For the dependency on Boost to build correctly, you might need to enable long paths in Windows, see Windows help. We recommend setting the registry setting if you receive "failed" messages in the Boost build log during CMake configuration:

Windows Registry Editor Version 5.00

[HKEY_LOCAL_MACHINE\SYSTEM\CurrentControlSet\Control\FileSystem]
"LongPathsEnabled"=dword:00000001

Please reboot your system after you changed the registry setting.

Alternatively, you can try to move the build directory of the whole project to an upper directory, for example C:\MM2.

This is because Boost internally uses quite some long paths during build, and depending on the file system position of this repository on your computer, it might lead to errors without long paths enabled.

Building and installing, when the prerequisites are fulfilled, are then straightforward:

Run the build commands from the map-matching-2 base directory as the working directory.

For Linux:

# Linux
cmake -G Ninja -DCMAKE_BUILD_TYPE=Release -B build
cmake --build build --parallel $(nproc) --target install

For Windows (correct the paths to your CMake and Ninja installations):

# Windows cmd.exe (in PowerShell first enter: cmd)
# Initialize compiler environment
"C:\Program Files\Microsoft Visual Studio\2022\Community\VC\Auxiliary\Build\vcvars64.bat"
# Now build the program
"C:\path\to\cmake.exe" -DCMAKE_MAKE_PROGRAM="C:\path\to\ninja.exe" -G Ninja -DCMAKE_BUILD_TYPE=Release -B build
"C:\path\to\cmake.exe" --build build --parallel %NUMBER_OF_PROCESSORS% --target install

Building needs multiple GB of disk space and needs several minutes even on fast systems.

In the first step during configuration, CMake resolves all dependencies automatically, check the external folder if you are interested in the details.

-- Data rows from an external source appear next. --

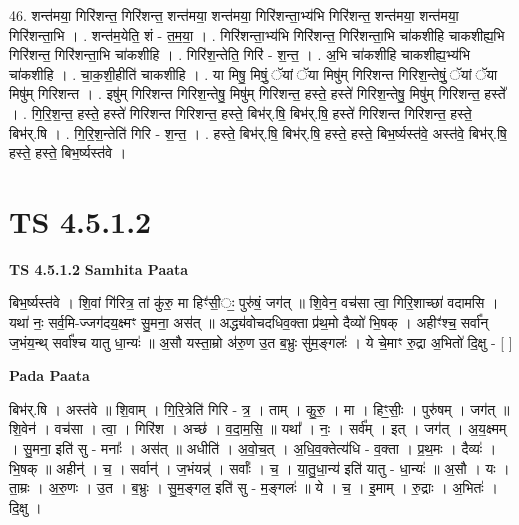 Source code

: \documentclass[17pt]{extarticle}
\begin{document}
46. शन्त॑मया॒ गिरि॑शन्त॒ गिरि॑शन्त॒ शन्त॑मया॒ शन्त॑मया॒ गिरि॑शन्ता॒भ्य॑भि गिरि॑शन्त॒ शन्त॑मया॒ शन्त॑मया॒ गिरि॑शन्ता॒भि । . शन्त॑म॒येति॒ शं - त॒म॒या॒ । . गिरि॑शन्ता॒भ्य॑भि गिरि॑शन्त॒ गिरि॑शन्ता॒भि चा॑कशीहि चाकशीह्य॒भि गिरि॑शन्त॒ गिरि॑शन्ता॒भि चा॑कशीहि । . गिरि॑श॒न्तेति॒ गिरि॑ - श॒न्त॒ । . अ॒भि चा॑कशीहि चाकशीह्य॒भ्य॑भि चा॑कशीहि । . चा॒क॒शी॒हीति॑ चाकशीहि । . या मिषु॒ मिषुं॒ ॅयां ॅया मिषु॑म् गिरिशन्त गिरिश॒न्तेषुं॒ ॅयां ॅया मिषु॑म् गिरिशन्त । . इषु॑म् गिरिशन्त गिरिश॒न्तेषु॒ मिषु॑म् गिरिशन्त॒ हस्ते॒ हस्ते॑ गिरिश॒न्तेषु॒ मिषु॑म् गिरिशन्त॒ हस्ते᳚ । . गि॒रि॒श॒न्त॒ हस्ते॒ हस्ते॑ गिरिशन्त गिरिशन्त॒ हस्ते॒ बिभ॑र्.षि॒ बिभ॑र्.षि॒ हस्ते॑ गिरिशन्त गिरिशन्त॒ हस्ते॒ बिभ॑र्.षि । . गि॒रि॒श॒न्तेति॑ गिरि - श॒न्त॒ । . हस्ते॒ बिभ॑र्.षि॒ बिभ॑र्.षि॒ हस्ते॒ हस्ते॒ बिभ॒र्ष्यस्त॑वे॒ अस्त॑वे॒ बिभ॑र्.षि॒ हस्ते॒ हस्ते॒ बिभ॒र्ष्यस्त॑वे । \newline
\pagebreak
{}

\section{ TS 4.5.1.2 }

\textbf{TS 4.5.1.2 } \newline
\textbf{Samhita Paata} \newline

बिभ॒र्ष्यस्त॑वे । शि॒वां गि॑रित्र॒ तां कु॑रु॒ मा हिꣳ॑सी॒ः॒ पुरु॑षं॒ जग॑त् ॥        शि॒वेन॒ वच॑सा त्वा॒ गिरि॒शाच्छा॑ वदामसि ।यथा॑ नः॒ सर्व॒मि-ज्जग॑दय॒क्ष्मꣳ सु॒मना॒ अस॑त् ॥                             अद्ध्य॑वोचदधिव॒क्ता प्र॑थ॒मो दैव्यो॑ भि॒षक् । अहीꣳ॑श्च॒॒ सर्वा᳚न् ज॒भंय॒न्थ् सर्वा᳚श्च यातु धा॒न्यः॑ ॥                          अ॒सौ यस्ता॒म्रो अ॑रु॒ण उ॒त ब॒भ्रुः सु॑म॒ङ्गलः॑ । ये चे॒माꣳ रु॒द्रा अ॒भितो॑ दि॒क्षु - [  ] \newline

\textbf{Pada Paata} \newline

बिभ॑र्.षि । अस्त॑वे ॥ शि॒वाम् । गि॒रि॒त्रेति॑ गिरि - त्र॒ । ताम् । कु॒रु॒ । मा । हिꣳ॒॒सीः॒ । पुरु॑षम् । जग॑त् ॥ शि॒वेन॑ । वच॑सा । त्वा॒ । गिरि॑श । अच्छ॑ । व॒दा॒म॒सि॒ ॥ यथा᳚ । नः॒ । सर्व᳚म् । इत् । जग॑त् । अ॒य॒क्ष्मम् । सु॒मना॒ इति॑ सु - मनाः᳚ । अस॑त् ॥ अधीति॑ । अ॒वो॒च॒त् । अ॒धि॒व॒क्तेत्य॑धि - व॒क्ता । प्र॒थ॒मः । दैव्यः॑ । भि॒षक् ॥ अहीन्॑ । च॒ । सर्वान्॑ । ज॒भंयन्न्॑ । सर्वाः᳚ । च॒ । या॒तु॒धा॒न्य॑ इति॑ यातु - धा॒न्यः॑ ॥ अ॒सौ । यः । ता॒म्रः । अ॒रु॒णः । उ॒त । ब॒भ्रुः । सु॒म॒ङ्गल॒ इति॑ सु - म॒ङ्गलः॑ ॥ ये । च॒ । इ॒माम् । रु॒द्राः । अ॒भितः॑ । दि॒क्षु ।  \newline
\end{document}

Because the dependencies are built during the first run of the configuration, this step needs some time. Later configuration calls are faster, even when the CMake Cache is reset.

We provide many CMake parameters to tune the build during configuration, please review the various CMakeLists.txt files in this project.

In the second step, the software itself is built. Due to the complex template structure, this also needs quite some time and RAM. In case you are low in RAM, omit the --parallel $(nproc) argument or set it to 1 explicitly.

The software is installed in the newly created run directory, nothing outside of this directory is written.

In case you work with CLion on Linux, we recommend that you use one of the Dockerfiles under docker/build as Toolchains. We use the Ubuntu 20.04 GCC and Clang variants. On Windows, you can directly use the MSVC 64-bit Toolchain that you installed via the Visual Studio Installer. Make sure that Ninja is used from CMake as build tool on both systems.

Benchmarks

We recommend reviewing the benchmarks that we made in our publication (https://doi.org/10.1111/tgis.13107).

All the following examples were run on a dedicated server with 2x AMD EPYC 7742 64-Core Processor with 2x 128 Threads and 1024 MB DDR4 RAM on a local NVMe SSD in an Ubuntu 20.04 LTS LXC container.

Prepare Benchmarks

In these benchmarks, we compare the old version 0.3 preparation step with the new version 1.0 preparation step.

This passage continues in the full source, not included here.